While currency movements can be tricky to predict on a fundamental basis, many view a currency’s strength or weakness as indicative of that country’s economic prospects.
If judging by the continued economic pessimism being voiced by British citizens, the Pound would be in for a world of hurt. Indeed, some of the comments I heard just last night at dinner with a handful of Brits include:
– The divide between the haves and the have-nots grows wider.
– The tax system kills risk taking and entrepreneurialism.
– The need for housing is overwhelming, particularly for the immigrant population.
– Covid has taken its toll on many small businesses which have never reopened. Meanwhile, the welfare system never rolled back the Covid handouts.
Most surprising to me was the skepticism towards capitalism, where the attitude frequently is that wealth has been achieved through gaming the system. One can see in these sentiments a mix of political viewpoints, often conflicting ones, from a populace that broadly sees its society heading down the wrong path.
So, I say again: this sounds like trouble for the Pound.
Interestingly, despite the Federal Reserve’s persistent interest rate hiking policy, it is the US dollar index that has dropped nearly 12% over the last year – an outcome few would have predicted ahead of a Fed tightening cycle.
That doesn’t stop the pessimism toward England’s currency, however.
The financial media sees all the same issues, highlighted by a Bloomberg article from just a few days ago, “Pound’s Glory Days Are Over as Bets on Ever-Higher Rates Fade.”
The Bloomberg article says “It all makes the pound much less compelling to investors who seek out currencies that offer a high carry — or the gain obtained from differing interest rates — as well as strong economic growth. UK housing prices are falling fast and a gauge of manufacturing data is at recessionary levels.”
“Sterling investors will start to price in an increasingly gloomy economic outlook,” said Luca Paolini, chief strategist at Pictet Asset Management. “Economic surprises have become increasingly less positive and run the risk of being outright disappointing in the coming months.”
Beyond the financial press, the investment industry shares this dour currency outlook. Pictet Asset Management, a leading British investment firm for over 200 years, downgraded the Pound to underweight from neutral last week, citing a gloomy outlook for the UK economy.

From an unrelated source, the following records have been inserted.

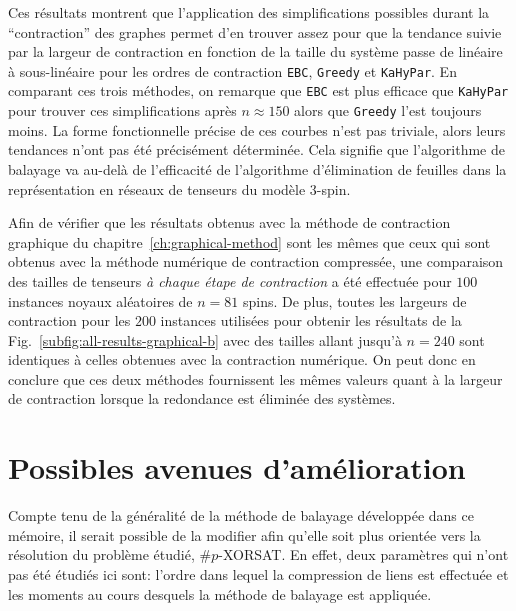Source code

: Ces résultats montrent que l'application des simplifications possibles durant la ``contraction'' des graphes permet d'en trouver assez pour que la tendance suivie par la largeur de contraction en fonction de la taille du système passe de linéaire à sous-linéaire pour les ordres de contraction \verb|EBC|, \verb|Greedy| et \verb|KaHyPar|.
En comparant ces trois méthodes, on remarque que \verb|EBC| est plus efficace que \verb|KaHyPar| pour trouver ces simplifications après $n \approx 150$ alors que \verb|Greedy| l'est toujours moins.
La forme fonctionnelle précise de ces courbes n'est pas triviale, alors leurs tendances n'ont pas été précisément déterminée.
Cela signifie que l'algorithme de balayage va au-delà de l'efficacité de l'algorithme d'élimination de feuilles dans la représentation en réseaux de tenseurs du modèle $3$-spin.

Afin de vérifier que les résultats obtenus avec la méthode de contraction graphique du chapitre~\ref{ch:graphical-method} sont les mêmes que ceux qui sont obtenus avec la méthode numérique de contraction compressée, une comparaison des tailles de tenseurs \emph{à chaque étape de contraction} a été effectuée pour $100$ instances noyaux aléatoires de $n = 81$ spins.
De plus, toutes les largeurs de contraction pour les $200$ instances utilisées pour obtenir les résultats de la Fig.~\ref{subfig:all-results-graphical-b} avec des tailles allant jusqu'à $n = 240$ sont identiques à celles obtenues avec la contraction numérique.
On peut donc en conclure que ces deux méthodes fournissent les mêmes valeurs quant à la largeur de contraction lorsque la redondance est éliminée des systèmes.


\chapter{Possibles avenues d'amélioration}\label{ch:possible-ameliorations}


Compte tenu de la généralité de la méthode de balayage développée dans ce mémoire, il serait possible de la modifier afin qu'elle soit plus orientée vers la résolution du problème étudié, \#$p$-XORSAT.
En effet, deux paramètres qui n'ont pas été étudiés ici sont: l'ordre dans lequel la compression de liens est effectuée et les moments au cours desquels la méthode de balayage est appliquée.

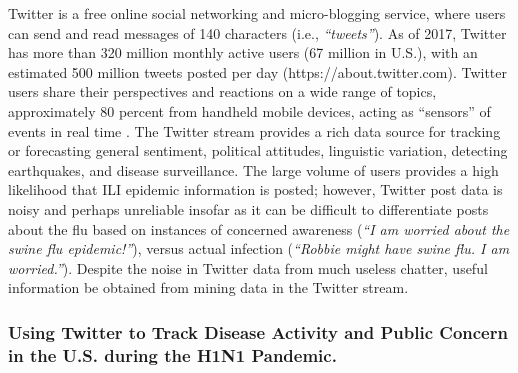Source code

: \documentclass[sigconf]{acmart}
\begin{document}
Twitter is a free online social networking and micro-blogging service, where users can send 
and read messages of 140 characters (i.e., {\it ``tweets''}). As of 2017, Twitter has more 
than 320 million monthly active users (67 million in U.S.), with an estimated 500 million 
tweets posted per day (https://about.twitter.com). Twitter users share their perspectives and
reactions on a wide range of topics, approximately 80 percent from handheld mobile devices, 
acting as ``sensors'' of events in real time \cite{achrekar12}. The Twitter stream provides 
a rich data source for tracking or forecasting general sentiment, political attitudes, 
linguistic variation, detecting earthquakes, and disease surveillance. The large volume of 
users provides a high likelihood that ILI epidemic information is posted; however, Twitter 
post data is noisy and perhaps unreliable insofar as it can be difficult to differentiate 
posts about the flu based on instances of concerned awareness ({\it ``I am worried about 
the swine flu epidemic!''}), versus actual infection ({\it ``Robbie might have swine flu. 
I am worried.''})\cite{lamb13}. Despite the noise in Twitter data from much useless chatter, 
useful information be obtained from mining data in the Twitter stream. 


\subsubsection{Using Twitter to Track Disease Activity and Public Concern in the 
U.S. during the H1N1 Pandemic.}
\end{document}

Earlier in this post, I referenced the weak performance of the U.S. Dollar index over the past year. The British pound only makes up about 12% of the US dollar index, so it might be helpful to isolate the pound versus the dollar when trying to determine each currency might go next. Here’s a Point and Figure chart of the Pound/Dollar cross rate:
Remember, numbers in a P&F chart represent months. With this in mind, one can see the Pound has enjoyed a strong 2023 vs. the Dollar, particularly since its March low (represented by the number 3).
Despite the Pound’s pullback (column of O’s) over the past month, the trend at this point remains healthy. No breakdown has occurred as each pullback since early this year has registered a higher low.
Perhaps the pound’s unexpected rally this year has finally run out of steam as the Bank of England moves closer to wrapping up its tightening cycle. But most suspect our own Federal Reserve is nearing the end of its hiking campaign, as well.
Rather than trying to predict where either currency will go next based solely on the fundamentals, here’s what it would take to turn the Pound bearish: A reversal of the 3 consecutive upside breakouts we’ve seen since March. Put differently, a breakdown of support at 1.2516 (lower column of O’s) would be a worrisome sign that matches all the negative rhetoric.
Conversely, if the pound rebounded, respected support at 1.2642 and headed higher, investors should ignore all the negativity they’re hearing and remain bullish on the prospects for Britain’s currency.
Sometimes stocks, bonds or other investments sit in a clearly bullish or bearish posture. At others, as in this case, an asset class can be near an inflection point. I believe we’re near one with regard to these two important global currencies.
We don’t have to predict with certainty what comes next. Let’s wait and let the wisdom of the markets show us clearly whether the Pound is finally ready to fall the way so many are predicting.